Aim of the task: The entries below should be given again exactly, minus their pictures.

** Opening Provided data block **

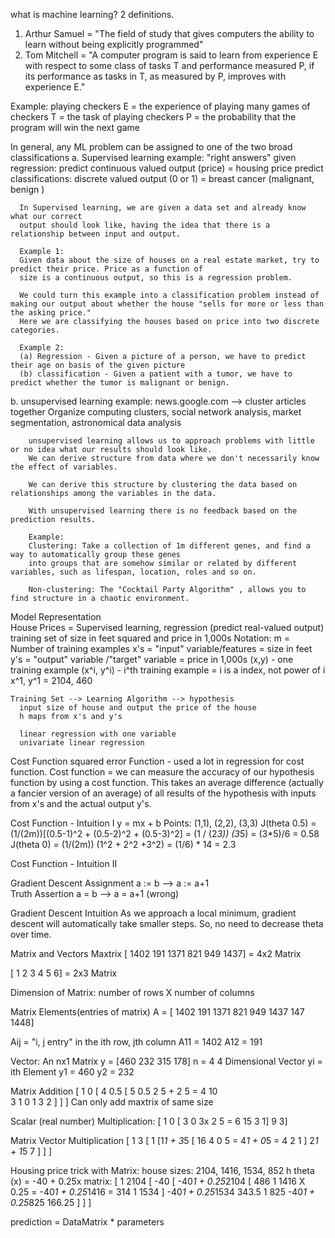 

what is machine learning?
2 definitions.
  1. Arthur Samuel = "The field of study that gives computers the ability to learn without being explicitly programmed"
  2. Tom Mitchell = "A computer program is said to learn from experience E with respect to some class of tasks T and performance measured P,
                    if its performance as tasks in T, as measured by P, improves with experience E."

Example: playing checkers
E = the experience of playing many games of checkers
T = the task of playing checkers
P = the probability that the program will win the next game

In general, any ML problem can be assigned to one of the two broad classifications
a. Supervised learning
      example: "right answers" given
      regression: predict continuous valued output (price) = housing price predict
      classifications: discrete valued output (0 or 1)  = breast cancer (malignant, benign  )


      In Supervised learning, we are given a data set and already know what our correct
      output should look like, having the idea that there is a relationship between input and output.

      Example 1:
      Given data about the size of houses on a real estate market, try to predict their price. Price as a function of
      size is a continuous output, so this is a regression problem.

      We could turn this example into a classification problem instead of making our output about whether the house "sells for more or less than the asking price."
      Here we are classifying the houses based on price into two discrete categories.

      Example 2:
      (a) Regression - Given a picture of a person, we have to predict their age on basis of the given picture
      (b) classification - Given a patient with a tumor, we have to predict whether the tumor is malignant or benign.


b. unsupervised learning
    example:  news.google.com --> cluster articles together
              Organize computing clusters, social network analysis, market segmentation, astronomical data analysis

        unsupervised learning allows us to approach problems with little or no idea what our results should look like.
        We can derive structure from data where we don't necessarily know the effect of variables.

        We can derive this structure by clustering the data based on relationships among the variables in the data.

        With unsupervised learning there is no feedback based on the prediction results.

        Example:
        Clustering: Take a collection of 1m different genes, and find a way to automatically group these genes
        into groups that are somehow similar or related by different variables, such as lifespan, location, roles and so on.

        Non-clustering: The "Cocktail Party Algorithm" , allows you to find structure in a chaotic environment.


Model Representation  
  House Prices = Supervised learning, regression (predict real-valued output)
    training set of size in feet squared and price in 1,000s
    Notation:
      m = Number of training examples
      x's = "input" variable/features             = size in feet
      y's = "output" variable /"target" variable  = price in 1,000s
      (x,y) - one training example
      (x^i, y^i) - i^th training example        = i is a index, not power of i
        x^1, y^1 =  2104, 460

    Training Set --> Learning Algorithm --> hypothesis
      input size of house and output the price of the house
      h maps from x's and y's

      linear regression with one variable
      univariate linear regression
Cost Function
    squared error Function - used a lot in regression for cost function.
    Cost function = we can measure the accuracy of our hypothesis function by using a cost function.
    This takes an average difference (actually a fancier version of an average) of all results of the hypothesis with inputs from x's and the actual output y's.

Cost Function - Intuition I
      y = mx  + b
      Points:
        (1,1), (2,2), (3,3)
          J(theta 0.5) = (1/(2m))[(0.5-1)^2 + (0.5-2)^2 + (0.5-3)^2]
                        = (1 / (2*3)) (3*5)
                        = (3*5)/6
                        = 0.58
          J(theta 0)    = (1/(2m)) (1^2 + 2^2 +3^2)
                        = (1/6) * 14
                        = 2.3

Cost Function - Intuition II                        


Gradient Descent
  Assignment
      a := b  --> a := a+1  
  Truth Assertion
      a = b   --> a  = a+1 (wrong)

Gradient Descent Intuition
      As we approach a local minimum, gradient descent will automatically take smaller steps.
      So, no need to decrease theta over time.


Matrix and Vectors
  Maxtrix
  [ 1402 191
    1371  821
    949   1437] = 4x2 Matrix

  [ 1 2 3
    4 5 6] = 2x3 Matrix

  Dimension of Matrix: number of rows X number of columns

  Matrix Elements(entries of matrix)
  A = [ 1402  191
        1371  821
        949   1437
        147   1448]

  Aij = "i, j entry" in the ith row, jth column
  A11 = 1402
  A12 = 191

  Vector: An nx1 Matrix
   y = [460
        232
        315
        178]
    n = 4
    4 Dimensional Vector
    yi = ith Element
    y1 = 460
    y2 = 232

Matrix Addition
  [ 1 0     [ 4 0.5      [  5  0.5
    2 5   +   2 5     =     4 10    
    3 1       0 1           3   2
    ]       ]             ]
    Can only add maxtrix of same size

Scalar (real number) Multiplication:
      [ 1 0       [ 3  0
  3x    2 5   =     6 15
        3 1]        9   3]

Matrix Vector Multiplication
  [ 1 3   [ 1          [1*1 + 3*5       [ 16
    4 0     5   =       4*1 + 0*5     =    4
    2 1   ]             2*1 + 1*5          7
]                     ]                 ]


Housing price trick with Matrix:
  house sizes: 2104, 1416, 1534, 852
  h theta (x) = -40 + 0.25x
  matrix:
  [ 1 2104        [ -40             [ -40*1 + 0.25*2104           [ 486
    1 1416    X     0.25      =       -40*1 + 0.25*1416     =       314
    1 1534        ]                   -40*1 + 0.25*1534             343.5
    1 825                             -40*1 + 0.25*825              166.25
  ]                                 ]                             ]

  prediction = DataMatrix * parameters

** Closing Provided data block **

Result of the task:
what is machine learning?
2 definitions.
  1. Arthur Samuel = "The field of study that gives computers the ability to learn without being explicitly programmed"
  2. Tom Mitchell = "A computer program is said to learn from experience E with respect to some class of tasks T and performance measured P,
                    if its performance as tasks in T, as measured by P, improves with experience E."

Example: playing checkers
E = the experience of playing many games of checkers
T = the task of playing checkers
P = the probability that the program will win the next game

In general, any ML problem can be assigned to one of the two broad classifications
a. Supervised learning
      example: "right answers" given
      regression: predict continuous valued output (price) = housing price predict
      classifications: discrete valued output (0 or 1)  = breast cancer (malignant, benign  )


      In Supervised learning, we are given a data set and already know what our correct
      output should look like, having the idea that there is a relationship between input and output.

      Example 1:
      Given data about the size of houses on a real estate market, try to predict their price. Price as a function of
      size is a continuous output, so this is a regression problem.

      We could turn this example into a classification problem instead of making our output about whether the house "sells for more or less than the asking price."
      Here we are classifying the houses based on price into two discrete categories.

      Example 2:
      (a) Regression - Given a picture of a person, we have to predict their age on basis of the given picture
      (b) classification - Given a patient with a tumor, we have to predict whether the tumor is malignant or benign.


b. unsupervised learning
    example:  news.google.com --> cluster articles together
              Organize computing clusters, social network analysis, market segmentation, astronomical data analysis

        unsupervised learning allows us to approach problems with little or no idea what our results should look like.
        We can derive structure from data where we don't necessarily know the effect of variables.

        We can derive this structure by clustering the data based on relationships among the variables in the data.

        With unsupervised learning there is no feedback based on the prediction results.

        Example:
        Clustering: Take a collection of 1m different genes, and find a way to automatically group these genes
        into groups that are somehow similar or related by different variables, such as lifespan, location, roles and so on.

        Non-clustering: The "Cocktail Party Algorithm" , allows you to find structure in a chaotic environment.


Model Representation  
  House Prices = Supervised learning, regression (predict real-valued output)
    training set of size in feet squared and price in 1,000s
    Notation:
      m = Number of training examples
      x's = "input" variable/features             = size in feet
      y's = "output" variable /"target" variable  = price in 1,000s
      (x,y) - one training example
      (x^i, y^i) - i^th training example        = i is a index, not power of i
        x^1, y^1 =  2104, 460

    Training Set --> Learning Algorithm --> hypothesis
      input size of house and output the price of the house
      h maps from x's and y's

      linear regression with one variable
      univariate linear regression
Cost Function
    squared error Function - used a lot in regression for cost function.
    Cost function = we can measure the accuracy of our hypothesis function by using a cost function.
    This takes an average difference (actually a fancier version of an average) of all results of the hypothesis with inputs from x's and the actual output y's.

Cost Function - Intuition I
      y = mx  + b
      Points:
        (1,1), (2,2), (3,3)
          J(theta 0.5) = (1/(2m))[(0.5-1)^2 + (0.5-2)^2 + (0.5-3)^2]
                        = (1 / (2*3)) (3*5)
                        = (3*5)/6
                        = 0.58
          J(theta 0)    = (1/(2m)) (1^2 + 2^2 +3^2)
                        = (1/6) * 14
                        = 2.3

Cost Function - Intuition II                        


Gradient Descent
  Assignment
      a := b  --> a := a+1  
  Truth Assertion
      a = b   --> a  = a+1 (wrong)

Gradient Descent Intuition
      As we approach a local minimum, gradient descent will automatically take smaller steps.
      So, no need to decrease theta over time.


Matrix and Vectors
  Maxtrix
  [ 1402 191
    1371  821
    949   1437] = 4x2 Matrix

  [ 1 2 3
    4 5 6] = 2x3 Matrix

  Dimension of Matrix: number of rows X number of columns

  Matrix Elements(entries of matrix)
  A = [ 1402  191
        1371  821
        949   1437
        147   1448]

  Aij = "i, j entry" in the ith row, jth column
  A11 = 1402
  A12 = 191

  Vector: An nx1 Matrix
   y = [460
        232
        315
        178]
    n = 4
    4 Dimensional Vector
    yi = ith Element
    y1 = 460
    y2 = 232

Matrix Addition
  [ 1 0     [ 4 0.5      [  5  0.5
    2 5   +   2 5     =     4 10    
    3 1       0 1           3   2
    ]       ]             ]
    Can only add maxtrix of same size

Scalar (real number) Multiplication:
      [ 1 0       [ 3  0
  3x    2 5   =     6 15
        3 1]        9   3]

Matrix Vector Multiplication
  [ 1 3   [ 1          [1*1 + 3*5       [ 16
    4 0     5   =       4*1 + 0*5     =    4
    2 1   ]             2*1 + 1*5          7
]                     ]                 ]


Housing price trick with Matrix:
  house sizes: 2104, 1416, 1534, 852
  h theta (x) = -40 + 0.25x
  matrix:
  [ 1 2104        [ -40             [ -40*1 + 0.25*2104           [ 486
    1 1416    X     0.25      =       -40*1 + 0.25*1416     =       314
    1 1534        ]                   -40*1 + 0.25*1534             343.5
    1 825                             -40*1 + 0.25*825              166.25
  ]                                 ]                             ]

  prediction = DataMatrix * parameters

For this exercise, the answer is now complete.